Record excerpts →

::::::::::

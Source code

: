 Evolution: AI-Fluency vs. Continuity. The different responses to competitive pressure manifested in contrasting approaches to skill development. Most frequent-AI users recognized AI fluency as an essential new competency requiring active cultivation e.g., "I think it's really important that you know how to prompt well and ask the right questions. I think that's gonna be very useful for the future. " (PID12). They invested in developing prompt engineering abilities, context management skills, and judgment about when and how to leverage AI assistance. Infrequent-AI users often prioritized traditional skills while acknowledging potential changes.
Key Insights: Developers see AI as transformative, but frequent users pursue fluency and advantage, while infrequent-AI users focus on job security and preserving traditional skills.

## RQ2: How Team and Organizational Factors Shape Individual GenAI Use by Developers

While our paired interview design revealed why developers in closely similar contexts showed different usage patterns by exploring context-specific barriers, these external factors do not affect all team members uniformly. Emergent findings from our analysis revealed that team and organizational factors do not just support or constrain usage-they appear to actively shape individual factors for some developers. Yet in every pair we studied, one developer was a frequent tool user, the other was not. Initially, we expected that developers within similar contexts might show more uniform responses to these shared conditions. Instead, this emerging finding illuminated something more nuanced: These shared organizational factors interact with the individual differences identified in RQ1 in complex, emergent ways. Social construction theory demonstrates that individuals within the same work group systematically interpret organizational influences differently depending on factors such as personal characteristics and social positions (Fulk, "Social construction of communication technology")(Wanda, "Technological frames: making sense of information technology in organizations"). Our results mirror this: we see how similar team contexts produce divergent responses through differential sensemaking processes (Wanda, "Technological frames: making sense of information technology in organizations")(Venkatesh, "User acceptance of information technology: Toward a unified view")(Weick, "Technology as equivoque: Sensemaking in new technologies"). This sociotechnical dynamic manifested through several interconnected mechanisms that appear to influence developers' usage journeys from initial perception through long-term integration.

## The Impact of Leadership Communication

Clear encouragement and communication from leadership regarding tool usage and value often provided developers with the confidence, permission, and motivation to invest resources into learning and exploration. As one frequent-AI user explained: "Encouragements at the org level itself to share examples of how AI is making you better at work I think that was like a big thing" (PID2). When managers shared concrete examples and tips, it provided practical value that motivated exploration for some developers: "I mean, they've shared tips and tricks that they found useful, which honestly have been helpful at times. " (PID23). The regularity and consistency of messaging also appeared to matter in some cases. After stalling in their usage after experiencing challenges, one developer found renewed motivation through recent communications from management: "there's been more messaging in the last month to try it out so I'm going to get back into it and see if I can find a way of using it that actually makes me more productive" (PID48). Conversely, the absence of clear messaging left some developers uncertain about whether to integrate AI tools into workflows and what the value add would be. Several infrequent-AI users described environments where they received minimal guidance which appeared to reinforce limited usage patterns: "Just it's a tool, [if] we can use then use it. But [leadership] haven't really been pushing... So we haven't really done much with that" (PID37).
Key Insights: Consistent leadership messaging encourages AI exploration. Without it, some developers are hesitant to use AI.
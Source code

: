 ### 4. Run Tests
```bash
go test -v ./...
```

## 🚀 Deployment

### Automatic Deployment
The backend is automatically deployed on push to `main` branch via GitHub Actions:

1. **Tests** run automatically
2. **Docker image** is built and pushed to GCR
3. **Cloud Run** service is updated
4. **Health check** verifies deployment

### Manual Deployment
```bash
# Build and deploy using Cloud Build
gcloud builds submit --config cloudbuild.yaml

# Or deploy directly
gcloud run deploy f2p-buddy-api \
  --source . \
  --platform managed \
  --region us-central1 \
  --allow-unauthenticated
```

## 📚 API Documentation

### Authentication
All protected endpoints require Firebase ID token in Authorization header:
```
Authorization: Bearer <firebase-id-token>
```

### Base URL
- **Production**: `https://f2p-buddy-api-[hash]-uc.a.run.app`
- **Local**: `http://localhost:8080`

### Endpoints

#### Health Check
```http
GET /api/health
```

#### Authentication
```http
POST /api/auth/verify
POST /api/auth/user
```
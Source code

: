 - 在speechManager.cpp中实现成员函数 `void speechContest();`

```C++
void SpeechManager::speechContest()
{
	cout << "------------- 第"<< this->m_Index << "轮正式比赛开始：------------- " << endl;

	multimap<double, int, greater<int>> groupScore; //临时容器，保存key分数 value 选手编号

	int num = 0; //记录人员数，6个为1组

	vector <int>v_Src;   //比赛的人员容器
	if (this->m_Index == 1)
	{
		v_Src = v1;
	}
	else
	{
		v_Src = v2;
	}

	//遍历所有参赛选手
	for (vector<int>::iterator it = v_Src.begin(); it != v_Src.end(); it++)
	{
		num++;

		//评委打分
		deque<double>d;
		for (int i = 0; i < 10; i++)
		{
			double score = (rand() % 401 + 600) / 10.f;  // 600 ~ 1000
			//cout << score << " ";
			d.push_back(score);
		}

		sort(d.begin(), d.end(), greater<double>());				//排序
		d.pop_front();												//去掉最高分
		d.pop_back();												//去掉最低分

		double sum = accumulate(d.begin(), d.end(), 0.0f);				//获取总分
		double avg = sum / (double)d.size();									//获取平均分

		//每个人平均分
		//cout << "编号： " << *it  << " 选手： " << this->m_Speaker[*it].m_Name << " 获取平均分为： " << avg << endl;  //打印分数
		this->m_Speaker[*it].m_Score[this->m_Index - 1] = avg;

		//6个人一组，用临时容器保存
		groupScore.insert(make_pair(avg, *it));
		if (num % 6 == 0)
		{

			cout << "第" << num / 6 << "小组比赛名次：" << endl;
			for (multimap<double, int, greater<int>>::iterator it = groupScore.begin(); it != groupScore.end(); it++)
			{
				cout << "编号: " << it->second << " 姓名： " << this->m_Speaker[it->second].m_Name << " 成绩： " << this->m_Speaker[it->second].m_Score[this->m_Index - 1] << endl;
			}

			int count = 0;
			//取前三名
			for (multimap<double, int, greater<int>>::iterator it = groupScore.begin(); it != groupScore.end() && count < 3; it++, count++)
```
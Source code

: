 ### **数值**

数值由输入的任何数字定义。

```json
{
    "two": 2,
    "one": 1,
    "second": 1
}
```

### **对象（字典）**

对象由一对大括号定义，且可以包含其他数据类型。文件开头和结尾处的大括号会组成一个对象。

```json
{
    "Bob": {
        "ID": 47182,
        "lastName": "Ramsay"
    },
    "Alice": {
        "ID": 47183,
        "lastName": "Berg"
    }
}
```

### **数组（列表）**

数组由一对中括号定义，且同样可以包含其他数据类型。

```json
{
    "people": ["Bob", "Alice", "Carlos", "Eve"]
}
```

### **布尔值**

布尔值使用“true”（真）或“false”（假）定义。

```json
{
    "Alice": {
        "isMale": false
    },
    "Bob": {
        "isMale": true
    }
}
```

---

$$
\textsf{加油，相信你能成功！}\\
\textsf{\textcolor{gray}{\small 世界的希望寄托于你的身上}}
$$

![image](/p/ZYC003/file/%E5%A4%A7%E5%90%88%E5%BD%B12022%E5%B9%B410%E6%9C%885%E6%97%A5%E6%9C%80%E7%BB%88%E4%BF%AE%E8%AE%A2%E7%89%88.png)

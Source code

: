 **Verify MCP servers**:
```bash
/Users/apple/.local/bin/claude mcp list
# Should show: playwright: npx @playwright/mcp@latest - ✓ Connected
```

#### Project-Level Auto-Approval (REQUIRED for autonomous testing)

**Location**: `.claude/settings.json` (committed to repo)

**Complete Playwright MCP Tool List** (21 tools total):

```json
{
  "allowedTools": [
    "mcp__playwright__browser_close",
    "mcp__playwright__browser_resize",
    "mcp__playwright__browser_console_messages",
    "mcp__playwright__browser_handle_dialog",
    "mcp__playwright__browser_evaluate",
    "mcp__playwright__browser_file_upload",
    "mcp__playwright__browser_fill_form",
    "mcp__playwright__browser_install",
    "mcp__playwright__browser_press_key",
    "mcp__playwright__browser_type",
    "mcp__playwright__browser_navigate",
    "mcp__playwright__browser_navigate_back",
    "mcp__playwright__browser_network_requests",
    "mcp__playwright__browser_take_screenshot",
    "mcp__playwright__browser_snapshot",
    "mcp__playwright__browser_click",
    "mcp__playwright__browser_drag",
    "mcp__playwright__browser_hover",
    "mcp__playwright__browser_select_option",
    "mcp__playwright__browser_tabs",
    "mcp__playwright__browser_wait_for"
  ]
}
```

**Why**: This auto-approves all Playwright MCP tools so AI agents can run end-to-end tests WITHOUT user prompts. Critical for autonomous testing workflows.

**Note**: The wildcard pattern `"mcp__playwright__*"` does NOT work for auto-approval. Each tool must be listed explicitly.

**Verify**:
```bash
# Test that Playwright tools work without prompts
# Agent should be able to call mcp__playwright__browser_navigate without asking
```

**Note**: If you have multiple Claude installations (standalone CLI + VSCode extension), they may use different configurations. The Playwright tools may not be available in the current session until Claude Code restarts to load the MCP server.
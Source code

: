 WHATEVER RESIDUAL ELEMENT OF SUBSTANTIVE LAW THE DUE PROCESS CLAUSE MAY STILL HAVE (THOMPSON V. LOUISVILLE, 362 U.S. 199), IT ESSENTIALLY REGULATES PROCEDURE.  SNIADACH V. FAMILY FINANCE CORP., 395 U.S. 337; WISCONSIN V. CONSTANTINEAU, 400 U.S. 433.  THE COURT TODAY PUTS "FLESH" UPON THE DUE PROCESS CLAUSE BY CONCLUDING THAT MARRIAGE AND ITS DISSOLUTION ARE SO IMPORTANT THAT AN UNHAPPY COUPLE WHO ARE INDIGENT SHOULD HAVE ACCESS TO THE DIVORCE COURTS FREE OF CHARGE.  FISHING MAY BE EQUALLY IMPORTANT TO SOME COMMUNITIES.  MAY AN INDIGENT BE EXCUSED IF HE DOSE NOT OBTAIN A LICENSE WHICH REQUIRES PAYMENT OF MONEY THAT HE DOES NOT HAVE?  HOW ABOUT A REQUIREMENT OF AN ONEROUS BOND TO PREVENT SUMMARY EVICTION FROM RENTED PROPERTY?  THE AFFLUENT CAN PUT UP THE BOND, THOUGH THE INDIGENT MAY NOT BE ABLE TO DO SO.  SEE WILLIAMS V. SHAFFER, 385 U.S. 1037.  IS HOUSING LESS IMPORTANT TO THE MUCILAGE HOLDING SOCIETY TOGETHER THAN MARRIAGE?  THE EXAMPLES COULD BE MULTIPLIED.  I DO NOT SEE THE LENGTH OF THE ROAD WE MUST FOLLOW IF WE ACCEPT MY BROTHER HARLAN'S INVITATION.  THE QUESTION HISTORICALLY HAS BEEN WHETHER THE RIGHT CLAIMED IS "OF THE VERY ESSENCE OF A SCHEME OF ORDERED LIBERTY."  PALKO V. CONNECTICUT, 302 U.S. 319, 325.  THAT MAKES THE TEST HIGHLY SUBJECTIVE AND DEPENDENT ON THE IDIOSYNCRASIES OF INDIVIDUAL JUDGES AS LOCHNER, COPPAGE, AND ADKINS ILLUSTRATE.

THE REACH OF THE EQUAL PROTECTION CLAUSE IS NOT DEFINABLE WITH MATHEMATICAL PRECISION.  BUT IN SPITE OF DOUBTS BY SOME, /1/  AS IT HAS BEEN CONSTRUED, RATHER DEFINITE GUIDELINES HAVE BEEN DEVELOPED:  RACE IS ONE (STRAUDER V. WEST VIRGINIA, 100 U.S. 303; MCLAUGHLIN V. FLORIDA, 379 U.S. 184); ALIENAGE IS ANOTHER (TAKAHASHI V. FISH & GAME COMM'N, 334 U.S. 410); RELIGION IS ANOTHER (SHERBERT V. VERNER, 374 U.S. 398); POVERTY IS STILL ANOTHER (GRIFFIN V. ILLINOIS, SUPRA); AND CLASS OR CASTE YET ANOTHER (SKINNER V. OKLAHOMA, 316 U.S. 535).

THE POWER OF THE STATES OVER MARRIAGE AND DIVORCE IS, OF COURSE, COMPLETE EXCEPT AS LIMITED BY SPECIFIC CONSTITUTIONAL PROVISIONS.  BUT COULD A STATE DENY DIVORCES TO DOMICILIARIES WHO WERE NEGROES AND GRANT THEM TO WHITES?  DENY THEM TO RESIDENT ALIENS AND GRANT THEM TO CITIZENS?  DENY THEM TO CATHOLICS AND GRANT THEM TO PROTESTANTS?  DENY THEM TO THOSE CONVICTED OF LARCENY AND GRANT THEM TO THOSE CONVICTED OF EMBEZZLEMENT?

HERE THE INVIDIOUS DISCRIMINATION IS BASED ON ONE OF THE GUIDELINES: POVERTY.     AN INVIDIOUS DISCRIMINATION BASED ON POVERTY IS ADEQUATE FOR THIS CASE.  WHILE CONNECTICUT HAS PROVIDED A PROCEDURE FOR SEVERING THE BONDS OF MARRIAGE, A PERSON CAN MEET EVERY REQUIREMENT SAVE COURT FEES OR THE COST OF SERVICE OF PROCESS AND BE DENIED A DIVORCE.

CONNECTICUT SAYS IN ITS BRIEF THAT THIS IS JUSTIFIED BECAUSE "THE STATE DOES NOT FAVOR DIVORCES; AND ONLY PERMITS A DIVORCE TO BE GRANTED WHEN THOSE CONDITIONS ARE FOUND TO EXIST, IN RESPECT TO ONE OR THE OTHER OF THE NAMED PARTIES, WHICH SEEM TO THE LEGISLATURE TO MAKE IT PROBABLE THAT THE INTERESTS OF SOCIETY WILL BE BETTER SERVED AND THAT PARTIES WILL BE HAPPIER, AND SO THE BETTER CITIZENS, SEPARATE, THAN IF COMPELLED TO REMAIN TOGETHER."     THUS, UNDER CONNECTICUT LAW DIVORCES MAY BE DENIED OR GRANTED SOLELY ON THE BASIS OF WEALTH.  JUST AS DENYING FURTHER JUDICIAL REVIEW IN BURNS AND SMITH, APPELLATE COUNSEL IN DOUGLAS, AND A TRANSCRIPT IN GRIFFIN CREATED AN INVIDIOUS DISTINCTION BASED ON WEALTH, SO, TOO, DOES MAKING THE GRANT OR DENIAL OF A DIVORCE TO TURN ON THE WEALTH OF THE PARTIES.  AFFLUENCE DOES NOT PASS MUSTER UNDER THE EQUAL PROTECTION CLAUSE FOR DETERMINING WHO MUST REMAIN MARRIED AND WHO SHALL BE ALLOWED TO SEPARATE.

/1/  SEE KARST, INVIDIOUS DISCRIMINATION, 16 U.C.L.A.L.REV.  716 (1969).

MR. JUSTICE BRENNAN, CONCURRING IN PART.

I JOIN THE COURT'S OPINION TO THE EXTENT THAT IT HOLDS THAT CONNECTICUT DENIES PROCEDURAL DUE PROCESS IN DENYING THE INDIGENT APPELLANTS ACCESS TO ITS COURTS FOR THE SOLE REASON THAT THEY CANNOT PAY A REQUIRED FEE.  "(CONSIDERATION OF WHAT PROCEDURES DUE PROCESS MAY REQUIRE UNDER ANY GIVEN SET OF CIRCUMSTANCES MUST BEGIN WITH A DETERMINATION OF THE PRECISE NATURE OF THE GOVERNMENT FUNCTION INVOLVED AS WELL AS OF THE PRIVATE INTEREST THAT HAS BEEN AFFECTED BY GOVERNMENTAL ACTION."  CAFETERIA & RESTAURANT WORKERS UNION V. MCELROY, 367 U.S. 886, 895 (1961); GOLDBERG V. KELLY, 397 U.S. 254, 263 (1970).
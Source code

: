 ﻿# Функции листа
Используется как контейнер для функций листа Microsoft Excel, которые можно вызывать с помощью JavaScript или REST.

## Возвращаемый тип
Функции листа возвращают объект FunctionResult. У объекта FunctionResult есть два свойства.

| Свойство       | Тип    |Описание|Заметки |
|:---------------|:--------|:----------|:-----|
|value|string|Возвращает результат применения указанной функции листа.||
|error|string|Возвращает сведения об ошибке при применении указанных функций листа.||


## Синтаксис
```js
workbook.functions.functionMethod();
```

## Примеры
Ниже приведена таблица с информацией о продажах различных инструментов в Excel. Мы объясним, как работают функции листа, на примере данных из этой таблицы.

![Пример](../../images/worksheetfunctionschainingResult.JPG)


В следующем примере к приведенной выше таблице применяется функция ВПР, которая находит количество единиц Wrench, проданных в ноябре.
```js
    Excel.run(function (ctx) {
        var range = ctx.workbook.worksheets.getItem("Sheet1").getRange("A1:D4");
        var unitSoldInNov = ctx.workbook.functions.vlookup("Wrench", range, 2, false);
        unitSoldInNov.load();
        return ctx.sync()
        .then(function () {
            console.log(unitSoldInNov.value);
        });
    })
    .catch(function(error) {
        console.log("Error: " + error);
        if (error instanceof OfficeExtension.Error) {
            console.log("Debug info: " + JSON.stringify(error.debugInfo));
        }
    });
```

::::::::::

Copy here each line of the preceding records with "POVERTY" in it.

Expected output →
THE REACH OF THE EQUAL PROTECTION CLAUSE IS NOT DEFINABLE WITH MATHEMATICAL PRECISION.  BUT IN SPITE OF DOUBTS BY SOME, /1/  AS IT HAS BEEN CONSTRUED, RATHER DEFINITE GUIDELINES HAVE BEEN DEVELOPED:  RACE IS ONE (STRAUDER V. WEST VIRGINIA, 100 U.S. 303; MCLAUGHLIN V. FLORIDA, 379 U.S. 184); ALIENAGE IS ANOTHER (TAKAHASHI V. FISH & GAME COMM'N, 334 U.S. 410); RELIGION IS ANOTHER (SHERBERT V. VERNER, 374 U.S. 398); POVERTY IS STILL ANOTHER (GRIFFIN V. ILLINOIS, SUPRA); AND CLASS OR CASTE YET ANOTHER (SKINNER V. OKLAHOMA, 316 U.S. 535).
HERE THE INVIDIOUS DISCRIMINATION IS BASED ON ONE OF THE GUIDELINES: POVERTY.     AN INVIDIOUS DISCRIMINATION BASED ON POVERTY IS ADEQUATE FOR THIS CASE.  WHILE CONNECTICUT HAS PROVIDED A PROCEDURE FOR SEVERING THE BONDS OF MARRIAGE, A PERSON CAN MEET EVERY REQUIREMENT SAVE COURT FEES OR THE COST OF SERVICE OF PROCESS AND BE DENIED A DIVORCE.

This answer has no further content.